→ **DIRECTIONS**
Your answer should be only the lines below from the one with "that an atom" to the one with "turn-taking as a", repeated exactly, ends included.
━━ SUPPLIED RECORDS
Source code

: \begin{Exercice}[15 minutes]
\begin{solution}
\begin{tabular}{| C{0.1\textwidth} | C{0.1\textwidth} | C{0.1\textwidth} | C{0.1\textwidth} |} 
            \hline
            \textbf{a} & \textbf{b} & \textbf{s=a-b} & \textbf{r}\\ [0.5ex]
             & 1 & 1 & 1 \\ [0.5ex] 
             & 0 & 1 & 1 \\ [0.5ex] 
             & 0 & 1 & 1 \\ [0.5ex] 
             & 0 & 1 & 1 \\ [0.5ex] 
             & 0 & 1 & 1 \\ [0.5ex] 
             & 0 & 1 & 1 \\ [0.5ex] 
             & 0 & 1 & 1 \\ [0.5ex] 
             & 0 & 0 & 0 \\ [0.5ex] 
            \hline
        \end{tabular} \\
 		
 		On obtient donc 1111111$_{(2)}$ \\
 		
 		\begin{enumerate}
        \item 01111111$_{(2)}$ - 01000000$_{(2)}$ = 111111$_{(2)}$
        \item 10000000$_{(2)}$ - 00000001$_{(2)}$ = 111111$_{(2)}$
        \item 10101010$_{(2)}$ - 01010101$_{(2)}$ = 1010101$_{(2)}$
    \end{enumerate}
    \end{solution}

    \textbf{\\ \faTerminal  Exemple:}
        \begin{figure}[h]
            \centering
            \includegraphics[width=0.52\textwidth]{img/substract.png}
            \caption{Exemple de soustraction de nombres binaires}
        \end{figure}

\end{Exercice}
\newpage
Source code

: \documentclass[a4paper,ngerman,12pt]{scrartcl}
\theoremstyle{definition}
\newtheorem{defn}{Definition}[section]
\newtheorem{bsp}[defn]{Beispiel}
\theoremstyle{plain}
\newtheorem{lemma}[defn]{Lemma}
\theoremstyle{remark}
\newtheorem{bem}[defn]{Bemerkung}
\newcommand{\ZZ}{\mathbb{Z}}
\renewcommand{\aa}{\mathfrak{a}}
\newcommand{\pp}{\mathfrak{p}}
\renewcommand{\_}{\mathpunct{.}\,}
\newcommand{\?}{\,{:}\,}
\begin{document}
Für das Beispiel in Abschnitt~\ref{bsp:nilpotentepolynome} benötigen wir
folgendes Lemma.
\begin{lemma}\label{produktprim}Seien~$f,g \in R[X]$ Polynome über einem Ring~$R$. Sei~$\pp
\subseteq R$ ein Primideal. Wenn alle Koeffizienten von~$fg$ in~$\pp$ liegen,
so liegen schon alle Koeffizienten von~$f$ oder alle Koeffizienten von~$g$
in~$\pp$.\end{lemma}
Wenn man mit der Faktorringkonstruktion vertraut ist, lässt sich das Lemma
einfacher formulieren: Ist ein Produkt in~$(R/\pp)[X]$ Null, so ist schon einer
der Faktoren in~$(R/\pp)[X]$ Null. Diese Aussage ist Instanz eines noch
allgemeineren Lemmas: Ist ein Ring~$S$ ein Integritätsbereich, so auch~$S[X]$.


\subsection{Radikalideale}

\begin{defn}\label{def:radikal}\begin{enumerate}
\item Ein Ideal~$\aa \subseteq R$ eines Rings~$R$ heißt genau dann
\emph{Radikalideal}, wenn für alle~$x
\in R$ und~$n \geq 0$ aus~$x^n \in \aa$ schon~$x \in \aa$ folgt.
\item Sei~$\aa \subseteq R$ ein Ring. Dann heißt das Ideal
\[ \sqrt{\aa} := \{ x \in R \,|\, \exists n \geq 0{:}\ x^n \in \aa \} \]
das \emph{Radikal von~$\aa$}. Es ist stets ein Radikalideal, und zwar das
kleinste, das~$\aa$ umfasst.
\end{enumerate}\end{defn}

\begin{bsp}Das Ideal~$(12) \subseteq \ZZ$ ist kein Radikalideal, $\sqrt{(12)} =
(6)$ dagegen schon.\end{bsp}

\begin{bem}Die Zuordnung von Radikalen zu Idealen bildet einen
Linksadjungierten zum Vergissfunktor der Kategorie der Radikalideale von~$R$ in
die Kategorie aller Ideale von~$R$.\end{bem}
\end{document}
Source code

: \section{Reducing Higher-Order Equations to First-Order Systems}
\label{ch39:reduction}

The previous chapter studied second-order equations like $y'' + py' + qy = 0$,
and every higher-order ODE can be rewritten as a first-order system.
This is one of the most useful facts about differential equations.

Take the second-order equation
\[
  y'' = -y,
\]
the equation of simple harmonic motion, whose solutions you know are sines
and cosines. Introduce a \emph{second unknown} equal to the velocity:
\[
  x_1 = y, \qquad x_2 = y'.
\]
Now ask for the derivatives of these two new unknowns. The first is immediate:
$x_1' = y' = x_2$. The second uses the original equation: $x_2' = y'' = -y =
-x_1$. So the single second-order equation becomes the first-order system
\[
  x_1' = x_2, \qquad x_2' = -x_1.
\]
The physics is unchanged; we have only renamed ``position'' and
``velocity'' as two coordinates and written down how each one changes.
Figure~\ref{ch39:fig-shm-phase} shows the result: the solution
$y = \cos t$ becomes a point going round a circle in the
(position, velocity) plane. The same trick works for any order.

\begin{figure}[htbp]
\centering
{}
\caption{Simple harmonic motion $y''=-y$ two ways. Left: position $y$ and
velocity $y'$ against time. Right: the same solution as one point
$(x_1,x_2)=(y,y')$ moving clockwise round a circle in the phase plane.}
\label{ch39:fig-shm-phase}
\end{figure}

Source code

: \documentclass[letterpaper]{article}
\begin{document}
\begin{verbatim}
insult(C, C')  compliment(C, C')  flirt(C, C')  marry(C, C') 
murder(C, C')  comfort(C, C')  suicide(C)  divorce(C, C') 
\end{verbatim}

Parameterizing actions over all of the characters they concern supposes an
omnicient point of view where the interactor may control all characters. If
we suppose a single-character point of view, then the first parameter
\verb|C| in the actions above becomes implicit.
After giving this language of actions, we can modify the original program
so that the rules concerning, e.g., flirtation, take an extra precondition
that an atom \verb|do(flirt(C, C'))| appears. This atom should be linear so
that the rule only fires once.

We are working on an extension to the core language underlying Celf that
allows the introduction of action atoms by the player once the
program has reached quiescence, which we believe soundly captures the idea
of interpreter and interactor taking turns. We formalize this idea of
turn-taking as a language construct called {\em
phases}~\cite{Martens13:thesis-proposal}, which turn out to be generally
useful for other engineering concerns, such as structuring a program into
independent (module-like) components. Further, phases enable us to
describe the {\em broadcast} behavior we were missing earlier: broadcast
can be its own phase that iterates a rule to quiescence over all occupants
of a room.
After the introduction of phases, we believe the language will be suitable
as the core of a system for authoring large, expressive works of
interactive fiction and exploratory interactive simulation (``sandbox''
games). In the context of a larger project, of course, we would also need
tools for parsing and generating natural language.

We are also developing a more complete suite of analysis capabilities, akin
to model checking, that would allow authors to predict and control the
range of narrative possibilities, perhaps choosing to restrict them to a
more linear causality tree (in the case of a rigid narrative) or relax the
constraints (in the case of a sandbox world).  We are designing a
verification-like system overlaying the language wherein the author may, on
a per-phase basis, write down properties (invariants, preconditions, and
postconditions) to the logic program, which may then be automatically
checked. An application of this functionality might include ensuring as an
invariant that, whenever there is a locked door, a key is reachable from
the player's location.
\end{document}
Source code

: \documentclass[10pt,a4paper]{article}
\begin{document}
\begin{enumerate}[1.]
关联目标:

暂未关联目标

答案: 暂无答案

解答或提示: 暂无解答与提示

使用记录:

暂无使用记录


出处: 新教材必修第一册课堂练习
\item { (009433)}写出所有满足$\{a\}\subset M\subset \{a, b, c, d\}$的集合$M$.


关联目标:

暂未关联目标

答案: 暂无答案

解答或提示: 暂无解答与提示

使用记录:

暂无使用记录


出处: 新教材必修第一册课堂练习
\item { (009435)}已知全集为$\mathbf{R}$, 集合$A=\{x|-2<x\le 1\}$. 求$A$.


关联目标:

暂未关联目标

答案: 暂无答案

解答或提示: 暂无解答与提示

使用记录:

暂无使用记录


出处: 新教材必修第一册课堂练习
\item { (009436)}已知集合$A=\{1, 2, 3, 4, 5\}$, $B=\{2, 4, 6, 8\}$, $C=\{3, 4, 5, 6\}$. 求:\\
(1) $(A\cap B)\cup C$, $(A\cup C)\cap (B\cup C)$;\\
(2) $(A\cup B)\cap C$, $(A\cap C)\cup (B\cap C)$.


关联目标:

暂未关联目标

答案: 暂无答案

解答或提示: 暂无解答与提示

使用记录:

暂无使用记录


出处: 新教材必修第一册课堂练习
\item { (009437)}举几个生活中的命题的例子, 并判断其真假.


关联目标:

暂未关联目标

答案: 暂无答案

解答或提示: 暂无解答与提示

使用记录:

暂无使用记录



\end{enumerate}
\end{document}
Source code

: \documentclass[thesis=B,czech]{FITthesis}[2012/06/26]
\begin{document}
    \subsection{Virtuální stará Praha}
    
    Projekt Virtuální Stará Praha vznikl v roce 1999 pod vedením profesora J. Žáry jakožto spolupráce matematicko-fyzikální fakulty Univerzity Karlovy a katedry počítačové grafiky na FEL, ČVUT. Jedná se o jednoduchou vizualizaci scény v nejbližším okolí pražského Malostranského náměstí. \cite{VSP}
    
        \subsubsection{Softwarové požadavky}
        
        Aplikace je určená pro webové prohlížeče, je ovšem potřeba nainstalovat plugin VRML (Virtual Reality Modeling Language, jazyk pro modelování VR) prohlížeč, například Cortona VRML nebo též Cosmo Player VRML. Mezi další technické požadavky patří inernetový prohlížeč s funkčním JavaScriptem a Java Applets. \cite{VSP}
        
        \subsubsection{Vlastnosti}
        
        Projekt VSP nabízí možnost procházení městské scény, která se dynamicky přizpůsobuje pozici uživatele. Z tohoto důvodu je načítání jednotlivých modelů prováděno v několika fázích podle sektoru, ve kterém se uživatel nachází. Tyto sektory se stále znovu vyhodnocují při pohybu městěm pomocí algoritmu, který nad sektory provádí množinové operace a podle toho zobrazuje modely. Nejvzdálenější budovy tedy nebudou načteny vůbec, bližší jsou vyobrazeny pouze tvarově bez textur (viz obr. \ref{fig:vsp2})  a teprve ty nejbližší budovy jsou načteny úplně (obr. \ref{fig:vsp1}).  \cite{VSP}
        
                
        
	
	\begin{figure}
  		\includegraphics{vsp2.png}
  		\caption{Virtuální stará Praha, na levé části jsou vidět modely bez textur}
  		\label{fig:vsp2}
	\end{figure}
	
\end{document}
━━━━
→ **SOLUTION FOR THIS TASK**
that an atom \verb|do(flirt(C, C'))| appears. This atom should be linear so
that the rule only fires once.

We are working on an extension to the core language underlying Celf that
allows the introduction of action atoms by the player once the
program has reached quiescence, which we believe soundly captures the idea
of interpreter and interactor taking turns. We formalize this idea of
turn-taking as a language construct called {\em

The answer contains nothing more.